Org. Synth. 2009, 86, 59
DOI: 10.15227/orgsyn.086.0059
PREPARATION OF 4-SPIROCYCLOHEXYLOXAZOLIDINONE BY C-H BOND NITRENE INSERTION
[3-Oxa-1-azaspiro[4.5]decan-2-one]
Submitted by Kim Huard and Hélène Lebel
1.
Checked by Adam Rosenberg, Darla Seifried, and Kay Brummond.
1. Procedure
A. Rhodium II tetrakis(triphenylacetate) dimer (2). To a 250-mL, one-necked, round-bottomed flask equipped with a magnetic stirring bar, a short-path distillation apparatus and a 100-mL receiving bulb (Note 1) is added rhodium (II) acetate dimer (1.26 g, 2.85 mmol) (Note 2), triphenylacetic acid (1) (6.55 g, 22.7 mmol, 8.0 equiv) (Note 3) and chlorobenzene (120 mL) (Note 3). The mixture is heated with an oil bath that is set to a temperature at which the solvent distills at a rate of 10 mL/hour (approximately 155 °C) (Note 4).
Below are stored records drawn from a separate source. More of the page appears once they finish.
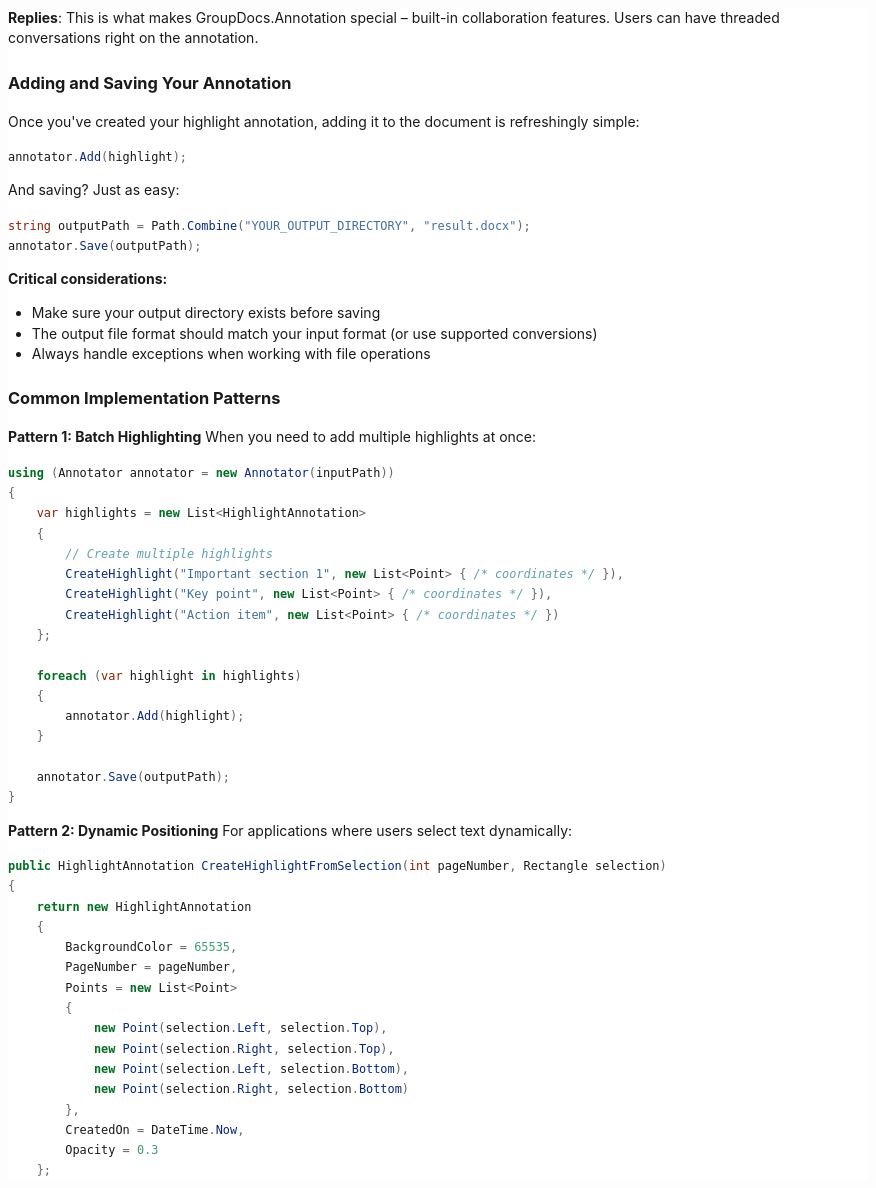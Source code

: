 **Replies**: This is what makes GroupDocs.Annotation special – built-in collaboration features. Users can have threaded conversations right on the annotation.

### Adding and Saving Your Annotation

Once you've created your highlight annotation, adding it to the document is refreshingly simple:

```csharp
annotator.Add(highlight);
```

And saving? Just as easy:

```csharp
string outputPath = Path.Combine("YOUR_OUTPUT_DIRECTORY", "result.docx");
annotator.Save(outputPath);
```

**Critical considerations:**
- Make sure your output directory exists before saving
- The output file format should match your input format (or use supported conversions)
- Always handle exceptions when working with file operations

### Common Implementation Patterns

**Pattern 1: Batch Highlighting**
When you need to add multiple highlights at once:

```csharp
using (Annotator annotator = new Annotator(inputPath))
{
    var highlights = new List<HighlightAnnotation>
    {
        // Create multiple highlights
        CreateHighlight("Important section 1", new List<Point> { /* coordinates */ }),
        CreateHighlight("Key point", new List<Point> { /* coordinates */ }),
        CreateHighlight("Action item", new List<Point> { /* coordinates */ })
    };
    
    foreach (var highlight in highlights)
    {
        annotator.Add(highlight);
    }
    
    annotator.Save(outputPath);
}
```

**Pattern 2: Dynamic Positioning**
For applications where users select text dynamically:

```csharp
public HighlightAnnotation CreateHighlightFromSelection(int pageNumber, Rectangle selection)
{
    return new HighlightAnnotation
    {
        BackgroundColor = 65535,
        PageNumber = pageNumber,
        Points = new List<Point>
        {
            new Point(selection.Left, selection.Top),
            new Point(selection.Right, selection.Top),
            new Point(selection.Left, selection.Bottom),
            new Point(selection.Right, selection.Bottom)
        },
        CreatedOn = DateTime.Now,
        Opacity = 0.3
    };
```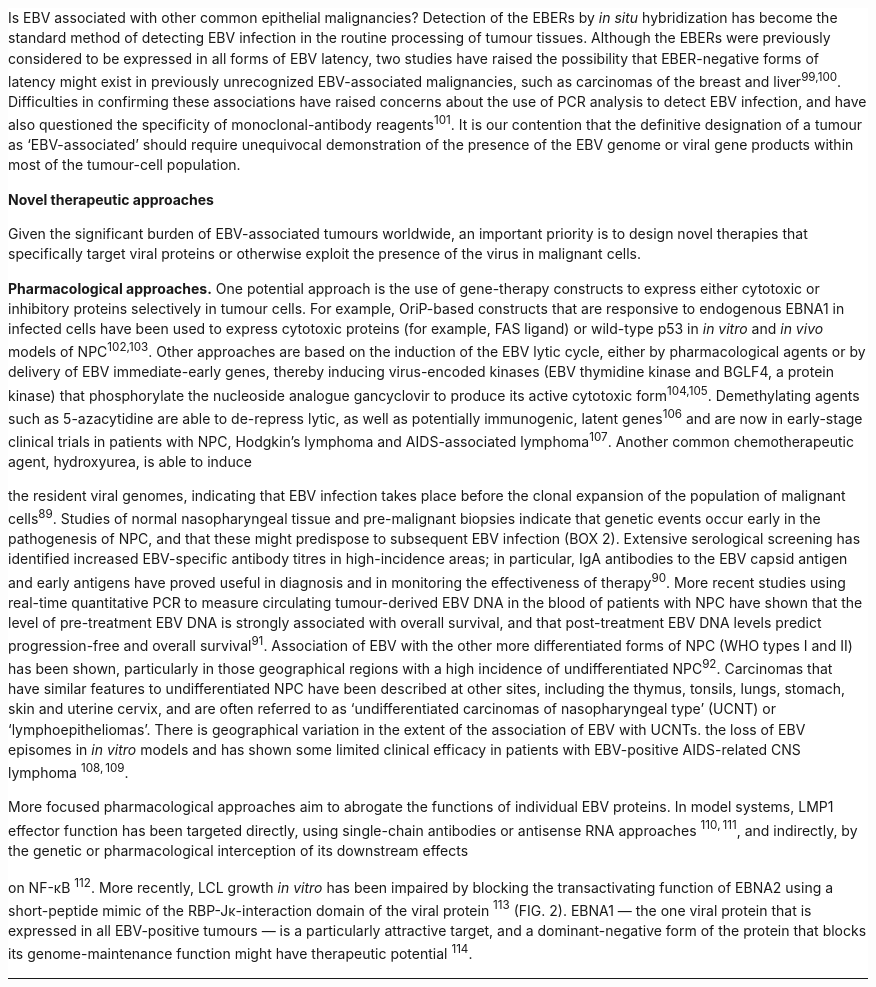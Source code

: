 Is EBV associated with other common epithelial malignancies? Detection of the EBERs by *in situ* hybridization has become the standard method of detecting EBV infection in the routine processing of tumour tissues. Although the EBERs were previously considered to be expressed in all forms of EBV latency, two studies have raised the possibility that EBER-negative forms of latency might exist in previously unrecognized EBV-associated malignancies, such as carcinomas of the breast and liver<sup>99,100</sup>. Difficulties in confirming these associations have raised concerns about the use of PCR analysis to detect EBV infection, and have also questioned the specificity of monoclonal-antibody reagents<sup>101</sup>. It is our contention that the definitive designation of a tumour as ‘EBV-associated’ should require unequivocal demonstration of the presence of the EBV genome or viral gene products within most of the tumour-cell population.

**Novel therapeutic approaches**

Given the significant burden of EBV-associated tumours worldwide, an important priority is to design novel therapies that specifically target viral proteins or otherwise exploit the presence of the virus in malignant cells.

**Pharmacological approaches.** One potential approach is the use of gene-therapy constructs to express either cytotoxic or inhibitory proteins selectively in tumour cells. For example, OriP-based constructs that are responsive to endogenous EBNA1 in infected cells have been used to express cytotoxic proteins (for example, FAS ligand) or wild-type p53 in *in vitro* and *in vivo* models of NPC<sup>102,103</sup>. Other approaches are based on the induction of the EBV lytic cycle, either by pharmacological agents or by delivery of EBV immediate-early genes, thereby inducing virus-encoded kinases (EBV thymidine kinase and BGLF4, a protein kinase) that phosphorylate the nucleoside analogue gancyclovir to produce its active cytotoxic form<sup>104,105</sup>. Demethylating agents such as 5-azacytidine are able to de-repress lytic, as well as potentially immunogenic, latent genes<sup>106</sup> and are now in early-stage clinical trials in patients with NPC, Hodgkin’s lymphoma and AIDS-associated lymphoma<sup>107</sup>. Another common chemotherapeutic agent, hydroxyurea, is able to induce

the resident viral genomes, indicating that EBV infection takes place before the clonal expansion of the population of malignant cells<sup>89</sup>. Studies of normal nasopharyngeal tissue and pre-malignant biopsies indicate that genetic events occur early in the pathogenesis of NPC, and that these might predispose to subsequent EBV infection (BOX 2). Extensive serological screening has identified increased EBV-specific antibody titres in high-incidence areas; in particular, IgA antibodies to the EBV capsid antigen and early antigens have proved useful in diagnosis and in monitoring the effectiveness of therapy<sup>90</sup>. More recent studies using real-time quantitative PCR to measure circulating tumour-derived EBV DNA in the blood of patients with NPC have shown that the level of pre-treatment EBV DNA is strongly associated with overall survival, and that post-treatment EBV DNA levels predict progression-free and overall survival<sup>91</sup>. Association of EBV with the other more differentiated forms of NPC (WHO types I and II) has been shown, particularly in those geographical regions with a high incidence of undifferentiated NPC<sup>92</sup>. Carcinomas that have similar features to undifferentiated NPC have been described at other sites, including the thymus, tonsils, lungs, stomach, skin and uterine cervix, and are often referred to as ‘undifferentiated carcinomas of nasopharyngeal type’ (UCNT) or ‘lymphoepitheliomas’. There is geographical variation in the extent of the association of EBV with UCNTs.
the loss of EBV episomes in *in vitro* models and has shown some limited clinical efficacy in patients with EBV-positive AIDS-related CNS lymphoma ${ }^{108,109}$.

More focused pharmacological approaches aim to abrogate the functions of individual EBV proteins. In model systems, LMP1 effector function has been targeted directly, using single-chain antibodies or antisense RNA approaches ${ }^{110,111}$, and indirectly, by the genetic or pharmacological interception of its downstream effects

on NF-κB ${ }^{112}$. More recently, LCL growth *in vitro* has been impaired by blocking the transactivating function of EBNA2 using a short-peptide mimic of the RBP-Jκ-interaction domain of the viral protein ${ }^{113}$ (FIG. 2). EBNA1 — the one viral protein that is expressed in all EBV-positive tumours — is a particularly attractive target, and a dominant-negative form of the protein that blocks its genome-maintenance function might have therapeutic potential ${ }^{114}$.

---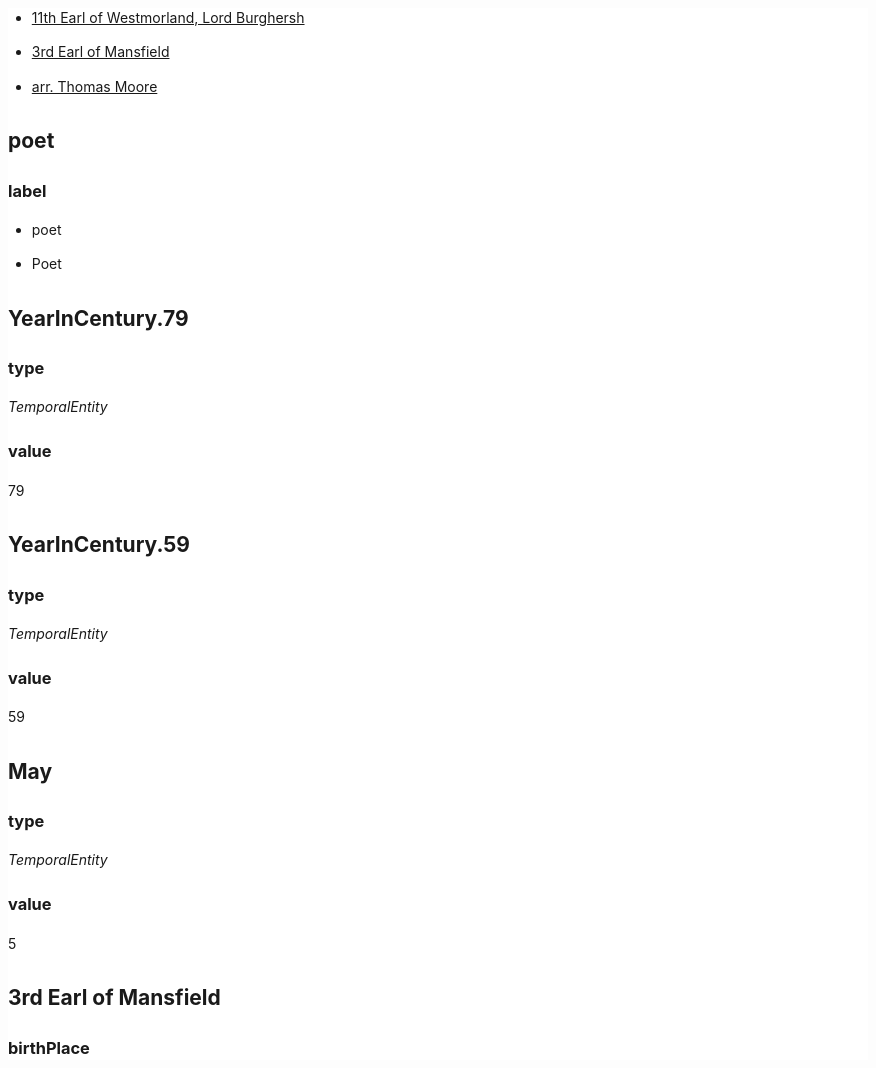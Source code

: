  - [11th Earl of Westmorland, Lord Burghersh](#11th-Earl-of-Westmorland-Lord-Burghersh)

 - [3rd Earl of Mansfield](#3rd-Earl-of-Mansfield)

 - [arr. Thomas Moore](#arr.-Thomas-Moore)

## poet

### label

 - poet

 - Poet

## YearInCentury.79

### type


*TemporalEntity*

### value


79

## YearInCentury.59

### type


*TemporalEntity*

### value


59

## May

### type


*TemporalEntity*

### value


5

## 3rd Earl of Mansfield

### birthPlace
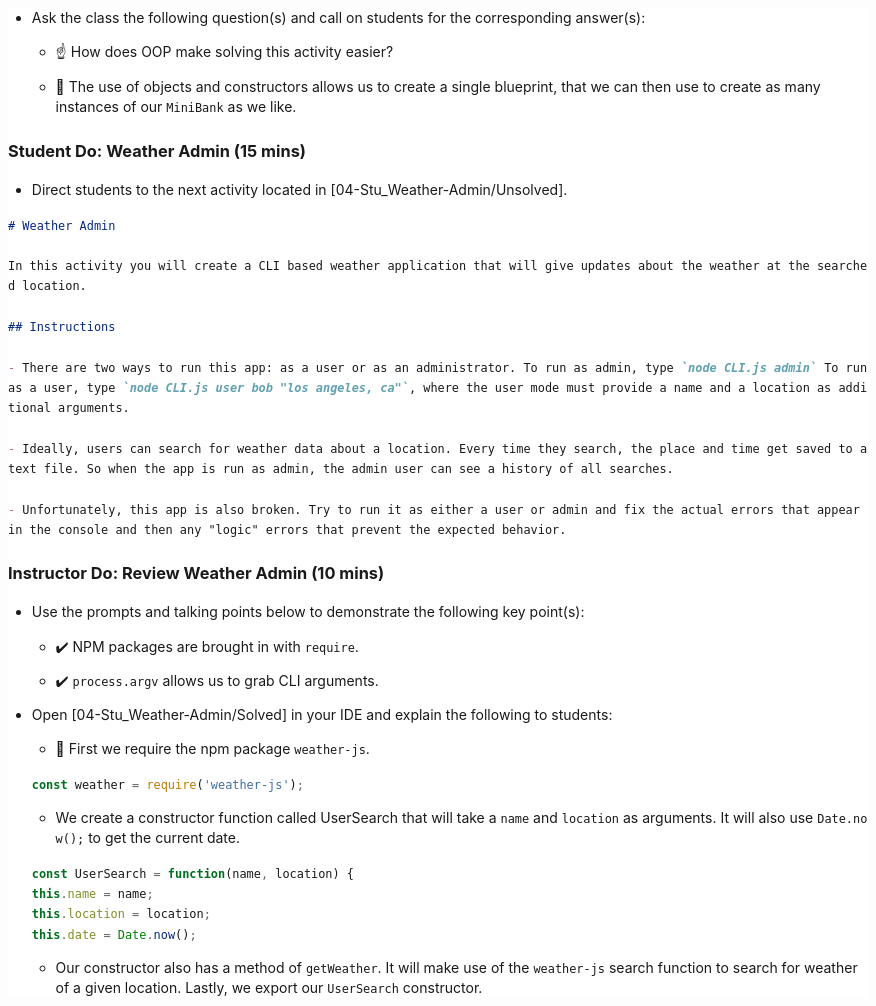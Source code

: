 - Ask the class the following question(s) and call on students for the corresponding answer(s):

  - ☝️ How does OOP make solving this activity easier?

  - 🙋 The use of objects and constructors allows us to create a single blueprint, that we can then use to create as many instances of our `MiniBank` as we like.

### Student Do: Weather Admin (15 mins)

- Direct students to the next activity located in [04-Stu_Weather-Admin/Unsolved].

```md
# Weather Admin

In this activity you will create a CLI based weather application that will give updates about the weather at the searched location.

## Instructions

- There are two ways to run this app: as a user or as an administrator. To run as admin, type `node CLI.js admin` To run as a user, type `node CLI.js user bob "los angeles, ca"`, where the user mode must provide a name and a location as additional arguments.

- Ideally, users can search for weather data about a location. Every time they search, the place and time get saved to a text file. So when the app is run as admin, the admin user can see a history of all searches.

- Unfortunately, this app is also broken. Try to run it as either a user or admin and fix the actual errors that appear in the console and then any "logic" errors that prevent the expected behavior.
```

### Instructor Do: Review Weather Admin (10 mins)

- Use the prompts and talking points below to demonstrate the following key point(s):

  - ✔️ NPM packages are brought in with `require`.

  - ✔️ `process.argv` allows us to grab CLI arguments.

- Open [04-Stu_Weather-Admin/Solved] in your IDE and explain the following to students:

  - 🔑 First we require the npm package `weather-js`.

  ```js
  const weather = require('weather-js');
  ```

  - We create a constructor function called UserSearch that will take a `name` and `location` as arguments. It will also use `Date.now();` to get the current date.

  ```js
  const UserSearch = function(name, location) {
  this.name = name;
  this.location = location;
  this.date = Date.now();
  ```

  - Our constructor also has a method of `getWeather`. It will make use of the `weather-js` search function to search for weather of a given location. Lastly, we export our `UserSearch` constructor.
The green mixture becomes homogeneous upon heating. After 7 h, the reaction is cooled to 25 °C and the residual solvent is concentrated at 65 °C by rotary evaporation (20-25 mmHg) and then at 0.5 mmHg. The solid residue is dissolved in 200 mL of dichloromethane. The solution is washed with saturated aqueous sodium bicarbonate (3 × 200 mL), saturated aqueous sodium chloride (100 mL), dried over magnesium sulfate (15 g), filtered and concentrated at 40 °C by rotary evaporation (225 mmHg) and then at 0.5 mmHg. To the green solid, methanol (40 mL) is added and the residue is stirred in a 35 °C water bath (Note 5). After 5 minutes, dichloromethane is added portion wise with stirring and heating in a 35 °C water bath until the solid is completely dissolved (approximately 200 mL of DCM). The solution is left to rest at -19 °C for 72 h. The crystals are collected by suction filtration on a fritted glass funnel and dried at 0.5 mmHg to afford 3.01 g (78% yield) of the desired product (Notes 6 and 7).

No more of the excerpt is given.